Exactly the lines starting at the line containing "as negative data." and ending at the line containing "including 22,214 reliable" are to be written out from the listing below, both included.
★ ★ ★
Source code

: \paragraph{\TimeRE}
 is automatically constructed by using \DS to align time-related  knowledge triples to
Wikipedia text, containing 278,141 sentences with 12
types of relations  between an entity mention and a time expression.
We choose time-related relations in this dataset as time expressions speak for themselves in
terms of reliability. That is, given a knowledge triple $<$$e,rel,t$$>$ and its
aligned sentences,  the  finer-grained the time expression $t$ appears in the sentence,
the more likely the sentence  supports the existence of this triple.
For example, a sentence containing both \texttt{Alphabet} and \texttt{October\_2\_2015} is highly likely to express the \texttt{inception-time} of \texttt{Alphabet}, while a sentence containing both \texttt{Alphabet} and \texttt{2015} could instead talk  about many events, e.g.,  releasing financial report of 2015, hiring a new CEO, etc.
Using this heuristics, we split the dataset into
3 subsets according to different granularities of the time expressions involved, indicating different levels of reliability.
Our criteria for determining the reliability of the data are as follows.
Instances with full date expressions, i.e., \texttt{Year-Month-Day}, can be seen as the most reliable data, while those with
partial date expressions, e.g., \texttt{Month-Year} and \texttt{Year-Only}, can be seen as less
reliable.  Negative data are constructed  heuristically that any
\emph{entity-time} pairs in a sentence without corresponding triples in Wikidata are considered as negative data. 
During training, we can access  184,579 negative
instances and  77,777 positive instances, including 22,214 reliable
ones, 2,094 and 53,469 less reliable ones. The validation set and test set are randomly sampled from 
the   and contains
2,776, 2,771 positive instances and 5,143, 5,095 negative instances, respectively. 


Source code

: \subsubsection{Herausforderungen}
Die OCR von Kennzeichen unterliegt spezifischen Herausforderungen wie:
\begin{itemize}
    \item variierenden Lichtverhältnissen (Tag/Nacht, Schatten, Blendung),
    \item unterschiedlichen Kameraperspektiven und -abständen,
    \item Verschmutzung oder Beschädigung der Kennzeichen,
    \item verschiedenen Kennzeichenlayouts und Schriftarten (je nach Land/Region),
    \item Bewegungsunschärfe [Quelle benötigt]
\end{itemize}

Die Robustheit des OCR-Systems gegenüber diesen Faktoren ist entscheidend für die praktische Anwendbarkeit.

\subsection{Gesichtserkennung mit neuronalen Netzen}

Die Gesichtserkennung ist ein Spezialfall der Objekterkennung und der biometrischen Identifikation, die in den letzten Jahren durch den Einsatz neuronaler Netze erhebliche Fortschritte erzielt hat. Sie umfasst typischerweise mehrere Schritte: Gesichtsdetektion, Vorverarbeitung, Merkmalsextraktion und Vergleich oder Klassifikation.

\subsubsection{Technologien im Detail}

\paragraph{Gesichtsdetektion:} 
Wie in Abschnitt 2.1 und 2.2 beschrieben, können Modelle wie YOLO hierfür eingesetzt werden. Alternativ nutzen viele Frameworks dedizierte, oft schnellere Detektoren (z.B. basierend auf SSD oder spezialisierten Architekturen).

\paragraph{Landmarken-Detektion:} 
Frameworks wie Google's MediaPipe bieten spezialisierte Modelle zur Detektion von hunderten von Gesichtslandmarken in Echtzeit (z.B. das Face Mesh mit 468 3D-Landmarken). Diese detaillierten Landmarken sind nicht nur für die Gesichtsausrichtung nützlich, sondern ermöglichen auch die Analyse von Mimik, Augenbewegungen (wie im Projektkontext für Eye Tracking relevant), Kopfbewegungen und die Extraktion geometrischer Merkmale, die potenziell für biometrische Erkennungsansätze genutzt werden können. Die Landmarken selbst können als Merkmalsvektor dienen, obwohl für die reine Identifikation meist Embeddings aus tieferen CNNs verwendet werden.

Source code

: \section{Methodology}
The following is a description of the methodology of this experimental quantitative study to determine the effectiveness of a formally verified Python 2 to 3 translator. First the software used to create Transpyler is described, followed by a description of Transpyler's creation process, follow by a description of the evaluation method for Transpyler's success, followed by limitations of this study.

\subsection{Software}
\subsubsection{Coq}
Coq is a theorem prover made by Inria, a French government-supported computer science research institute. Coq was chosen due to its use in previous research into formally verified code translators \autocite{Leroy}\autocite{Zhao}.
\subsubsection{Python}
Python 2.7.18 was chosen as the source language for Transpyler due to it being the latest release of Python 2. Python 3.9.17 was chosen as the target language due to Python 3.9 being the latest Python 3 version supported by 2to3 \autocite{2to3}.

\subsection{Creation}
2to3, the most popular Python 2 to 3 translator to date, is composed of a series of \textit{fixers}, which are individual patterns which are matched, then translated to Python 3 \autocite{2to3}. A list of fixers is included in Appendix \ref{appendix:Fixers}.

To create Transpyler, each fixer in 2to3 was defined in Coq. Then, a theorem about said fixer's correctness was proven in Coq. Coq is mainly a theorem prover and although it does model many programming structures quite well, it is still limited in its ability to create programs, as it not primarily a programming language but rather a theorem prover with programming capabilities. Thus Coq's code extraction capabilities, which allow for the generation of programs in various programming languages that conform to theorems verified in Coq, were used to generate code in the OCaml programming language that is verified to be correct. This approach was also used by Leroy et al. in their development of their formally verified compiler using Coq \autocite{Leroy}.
★ ★ ★
## Problem solution
\emph{entity-time} pairs in a sentence without corresponding triples in Wikidata are considered as negative data. 
During training, we can access  184,579 negative
instances and  77,777 positive instances, including 22,214 reliable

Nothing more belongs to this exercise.